I’m not going to say outright that, by dint of its oddball RHD conversion, last Friday’s 1997 Chrysler Town and Country had a limited target audience. No, I think that was pretty obvious. Catering to such a niche market can either create an air of exclusivity or, as was the Chrysler’s case, just raise ridicule.
That case was not helped by the minivan’s $5,500 asking price, especially considering the postal service’s current financial straits. In the end, fully 93 percent of you said no COD for such a van at that price, sending it to the undeliverable pile with a No Dice loss.
Think a moment about your current main-squeeze — the car, truck or bike that you call your daily driver. How old is it? More important, how long do you think its designers and creators intended it to last and remain a reasonably viable option for such daily use?
If you’re contemplating a car like this 1981 Volvo 245 DL then your answer would obviously be “forever.”
Yep, with the 100 and following 200 series, Volvo seemed to want to build cars with staying power. They may not have been the fastest or the most attractive, but like Aesop’s stalwart turtle, the charmingly boxy Volvos were in it for the long haul.
That’s pretty evident with this wagon, seeing as it’s fully 40 years old and is still rockin’ in the free world. The seller claims the car to be clean, and it seems to have survived those years and its 187,000 miles without much in the way of war wounds. Sure, there’s a bit of road rot bubbling up under one back window, but overall it seems a solid ride.
Other minor aesthetic issues that you might notice include some mottling on the surface of the aluminum bumpers and cracks in the reflectors under the headlamps. There’s also some fading of the window trim paint, but that’s common on these.

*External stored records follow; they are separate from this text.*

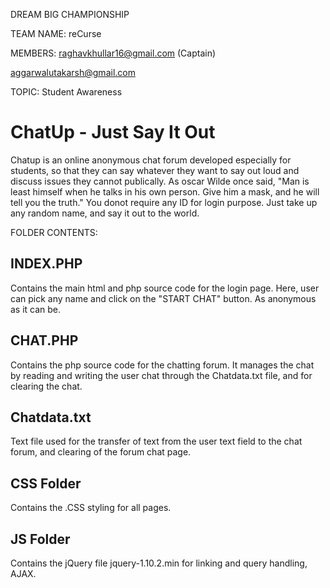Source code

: DREAM BIG CHAMPIONSHIP

TEAM NAME: reCurse

MEMBERS: raghavkhullar16@gmail.com (Captain)

aggarwalutakarsh@gmail.com

TOPIC: Student Awareness

# ChatUp - Just Say It Out

Chatup is an online anonymous chat forum developed especially for students, so that they can say whatever they want to say out loud and discuss issues they cannot publically. As oscar Wilde once said, "Man is least himself when he talks in his own person. Give him a mask, and he will tell you the truth."
You donot require any ID for login purpose. Just take up any random name, and say it out to the world.

FOLDER CONTENTS:  

## INDEX.PHP
Contains the main html and php source code for the login page. Here, user can pick any name and click on the "START CHAT"
button. As anonymous as it can be.

## CHAT.PHP

Contains the php source code for the chatting forum. It manages the chat by reading and writing the user chat through the
Chatdata.txt file, and for clearing the chat.

## Chatdata.txt

Text file used for the transfer of text from the user text field to the chat forum, and clearing of the forum chat page.

## CSS Folder

Contains the .CSS styling for all pages.

## JS Folder

Contains the jQuery file jquery-1.10.2.min for linking and query handling, AJAX.
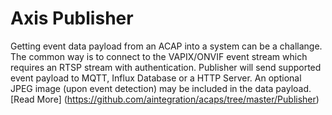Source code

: # Axis Publisher
Getting event data payload from an ACAP into a system can be a challange.  The common way is to connect to the VAPIX/ONVIF event stream which requires an RTSP stream with authentication.  Publisher will send supported event payload to MQTT, Influx Database or a HTTP Server.  An optional JPEG image (upon event detection) may be included in the data payload.
[Read More] (https://github.com/aintegration/acaps/tree/master/Publisher)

On the plus side, the paint appears serviceable, and the car still sports both the center caps and the trim rings on all four of its factory steel wheels. Those are “chef’s kiss.”
The seller treats us to one shot of the interior that’s so blurry you might think it’s of Bigfoot or a UFO sighting. Dammit, people, get a grip when shooting pics for a sale. What we do get to see are apparently rip-free vinyl seats, manual windows and a dash topped with a carpet cap that seems to fit far better than it rightfully ought to.
Despite the shaky shot, what you’ll also notice is the presence of three pedals in the driver’s footwell. This Volvo has an M46 four-speed manual, enhanced by way of a Laycock de Normanville overdrive. The latter is activated via a button on the gear knob. A good practice with these is to use the clutch when activating or deactivating the overdrive like you would a fifth gear. That and regular fluid changes will keep the add-on box happy.
In front of the dynamic duo transmission is another Volvo stalwart, the 107 horsepower SOHC B21F inline-four. Sadly, not the turbo edition, this engine will provide adequate if not scintillating performance. Still, it should have miles more to go with just regular attention.
The seller says the car is putting down the miles right now, having recently done a four-hour stint from Orange County to Palm Springs and back. A replacement wiring harness has apparently been installed, as have new taillamp lenses which should help keep it off the side of the highways and byways. The car comes with a clean title and its original blue and gold California plates.
How much might you pay for what could conceivably be considered the last car you’d ever need to buy? The seller asks $4,500 and before you all complain about how many more modern cars with things like airbags and power windows you could buy with that kind of money, consider the impermanence and complexity that comes with all those conveniences.
This is a simple car for a simple job: getting there and back again like a good little hobbit. If that’s what you need, and if this Volvo’s classic style is what you want, then this should definitely be on your consideration list.
What do you think, should that consideration extend to the Volvo’s $4,500 price tag? Or, is that too much even for a forever car?